* _About this exercise_
Copy out each line of the material below that holds the string "userIdx".

* _Data listing_

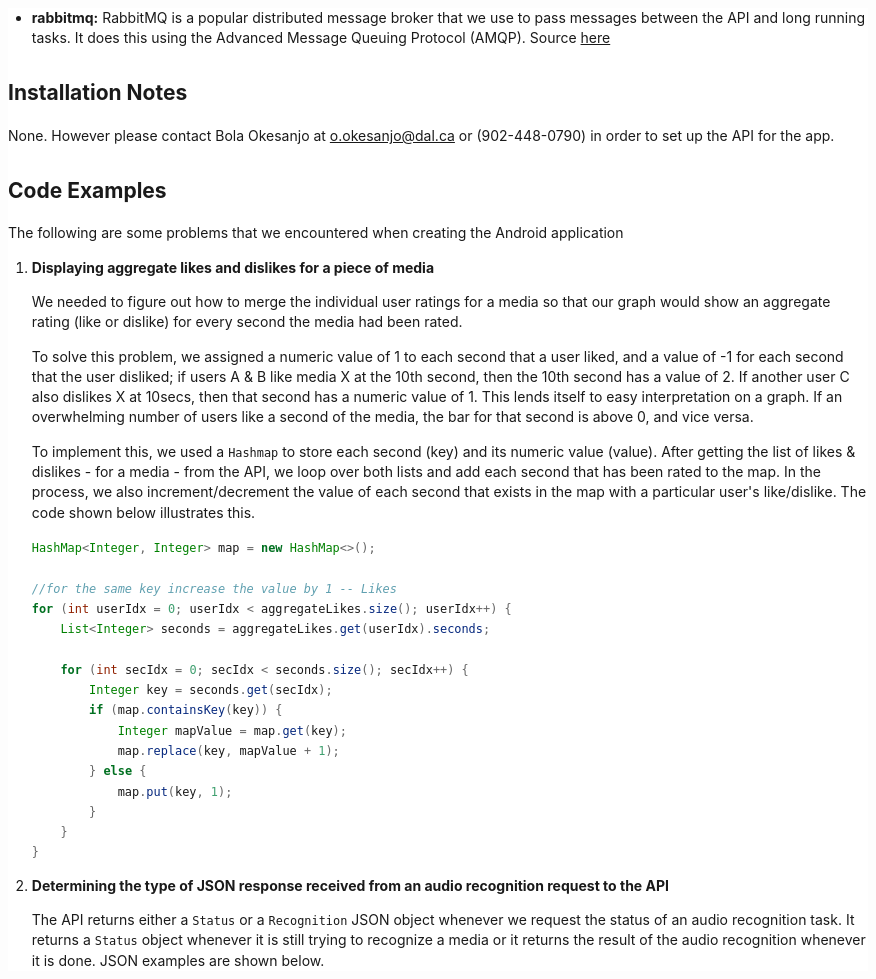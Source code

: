 - **rabbitmq:** RabbitMQ is a popular distributed message broker that we use to pass messages between the API and long running tasks. It does this using the Advanced Message Queuing Protocol (AMQP). Source [here](https://www.rabbitmq.com/)

## **Installation Notes**

None. However please contact Bola Okesanjo at o.okesanjo@dal.ca or (902-448-0790) in order to set up the API for the app.

## **Code Examples**

The following are some problems that we encountered when creating the Android application

1. **Displaying aggregate likes and dislikes for a piece of media**

    We needed to figure out how to merge the individual user ratings for a media so that our graph would show an aggregate rating (like or dislike) for every second the media had been rated.

    To solve this problem, we assigned a numeric value of 1 to each second that a user liked, and a value of -1 for each second that the user disliked; if users A & B like media X at the 10th second, then the 10th second has a value of 2. If another user C also dislikes X at 10secs, then that second has a numeric value of 1. This lends itself to easy interpretation on a graph. If an overwhelming number of users like a second of the media, the bar for that second is above 0, and vice versa.

    To implement this, we used a `Hashmap` to store each second (key) and its numeric value (value). After getting the list of likes & dislikes - for a media - from the API, we loop over both lists and add each second that has been rated to the map. In the process, we also increment/decrement the value of each second that exists in the map with a particular user's like/dislike. The code shown below illustrates this.

    ```java
    HashMap<Integer, Integer> map = new HashMap<>();

    //for the same key increase the value by 1 -- Likes
    for (int userIdx = 0; userIdx < aggregateLikes.size(); userIdx++) {
        List<Integer> seconds = aggregateLikes.get(userIdx).seconds;

        for (int secIdx = 0; secIdx < seconds.size(); secIdx++) {
            Integer key = seconds.get(secIdx);
            if (map.containsKey(key)) {
                Integer mapValue = map.get(key);
                map.replace(key, mapValue + 1);
            } else {
                map.put(key, 1);
            }
        }
    }
    ```

2. **Determining the type of JSON response received from an audio recognition request to the API**

   The API returns either a `Status` or a `Recognition` JSON object whenever we request the status of an audio recognition task. It returns a `Status` object whenever it is still trying to recognize a media or it returns the result of the audio recognition whenever it is done. JSON examples are shown below.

* _Task response_
    for (int userIdx = 0; userIdx < aggregateLikes.size(); userIdx++) {
        List<Integer> seconds = aggregateLikes.get(userIdx).seconds;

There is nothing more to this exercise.